Btrfs (B-tree file system, variously pronounced "Butter F S", "Better F S", or "B-tree F S") is a GPL-licensed copy-on-write file system for Linux. Development began at Oracle Corporation in 2007. It is still in heavy development and marked as unstable. Especially when the filesystem becomes full, no space conditions arrive which might make it challenging to delete files. 
Btrfs is intended to address the lack of pooling, snapshots, checksums and integral multi-device spanning in Linux file systems, these features being crucial as Linux use scales upward into larger storage configurations common in the enterprise. Chris Mason, the principal Btrfs author, has stated that its goal was "to let Linux scale for the storage that will be available. Scaling is not just about addressing the storage but also means being able to administer and to manage it with a clean interface that lets people see what's being used and makes it more reliable."
In 2008, the principal developer of the ext3 and ext4 file systems, Theodore Ts'o, stated that although ext4 has improved features, it is not a major advance, it uses old technology, and is a stop-gap; Ts'o believes that Btrfs is the better direction because "it offers improvements in scalability, reliability, and ease of management". Btrfs also has "a number of the same design ideas that reiser3/4 had".
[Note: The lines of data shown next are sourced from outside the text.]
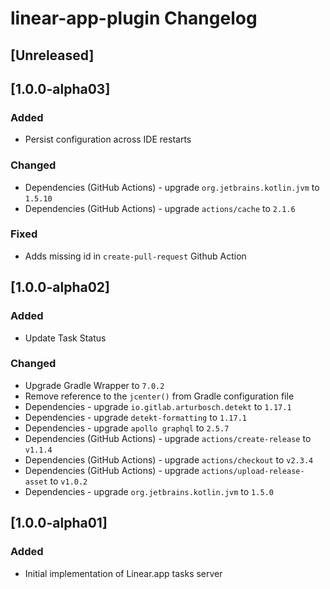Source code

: <!-- Keep a Changelog guide -> https://keepachangelog.com -->

# linear-app-plugin Changelog

## [Unreleased]
## [1.0.0-alpha03]

### Added

- Persist configuration across IDE restarts

### Changed

- Dependencies (GitHub Actions) - upgrade `org.jetbrains.kotlin.jvm` to `1.5.10`
- Dependencies (GitHub Actions) - upgrade `actions/cache` to `2.1.6`

### Fixed

- Adds missing id in `create-pull-request` Github Action

## [1.0.0-alpha02]

### Added

- Update Task Status

### Changed

- Upgrade Gradle Wrapper to `7.0.2`
- Remove reference to the `jcenter()` from Gradle configuration file
- Dependencies - upgrade `io.gitlab.arturbosch.detekt` to `1.17.1`
- Dependencies - upgrade `detekt-formatting` to `1.17.1`
- Dependencies - upgrade `apollo graphql` to `2.5.7`
- Dependencies (GitHub Actions) - upgrade `actions/create-release` to `v1.1.4`
- Dependencies (GitHub Actions) - upgrade `actions/checkout` to `v2.3.4`
- Dependencies (GitHub Actions) - upgrade `actions/upload-release-asset` to `v1.0.2`
- Dependencies - upgrade `org.jetbrains.kotlin.jvm` to `1.5.0`

## [1.0.0-alpha01]

### Added

- Initial implementation of Linear.app tasks server
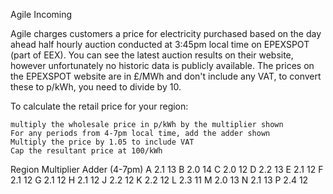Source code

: Agile Incoming

Agile charges customers a price for electricity purchased based on the day ahead half hourly auction conducted at 3:45pm local time on EPEXSPOT (part of EEX). You can see the latest auction results on their website, however unfortunately no historic data is publicly available. The prices on the EPEXSPOT website are in £/MWh and don't include any VAT, to convert these to p/kWh, you need to divide by 10.

To calculate the retail price for your region:

    multiply the wholesale price in p/kWh by the multiplier shown
    For any periods from 4-7pm local time, add the adder shown
    Multiply the price by 1.05 to include VAT
    Cap the resultant price at 100/kWh

Region	Multiplier	Adder (4-7pm)
A	2.1	13
B	2.0	14
C	2.0	12
D	2.2	13
E	2.1	12
F	2.1	12
G	2.1	12
H	2.1	12
J	2.2	12
K	2.2	12
L	2.3	11
M	2.0	13
N	2.1	13
P	2.4	12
The core data structure of Btrfs the copy-on-write B-tree was originally proposed by IBM researcher Ohad Rodeh at a presentation at USENIX 2007. Rodeh suggested adding reference counts and certain relaxations to the balancing algorithms of standard B-trees that would make them suitable for a high-performance object store with copy-on-write snapshots, yet maintain good concurrency.
Chris Mason, an engineer working on ReiserFS for SUSE at the time, joined Oracle later that year and began work on a new file system using such B-trees almost exclusively not just for metadata and file data, but also recursively to track space allocation of the trees themselves. This allowed all traversal and modifications to be funneled through a single code path, against which features such as copy-on-write, checksumming and mirroring needed to be implemented only once to benefit the entire file system.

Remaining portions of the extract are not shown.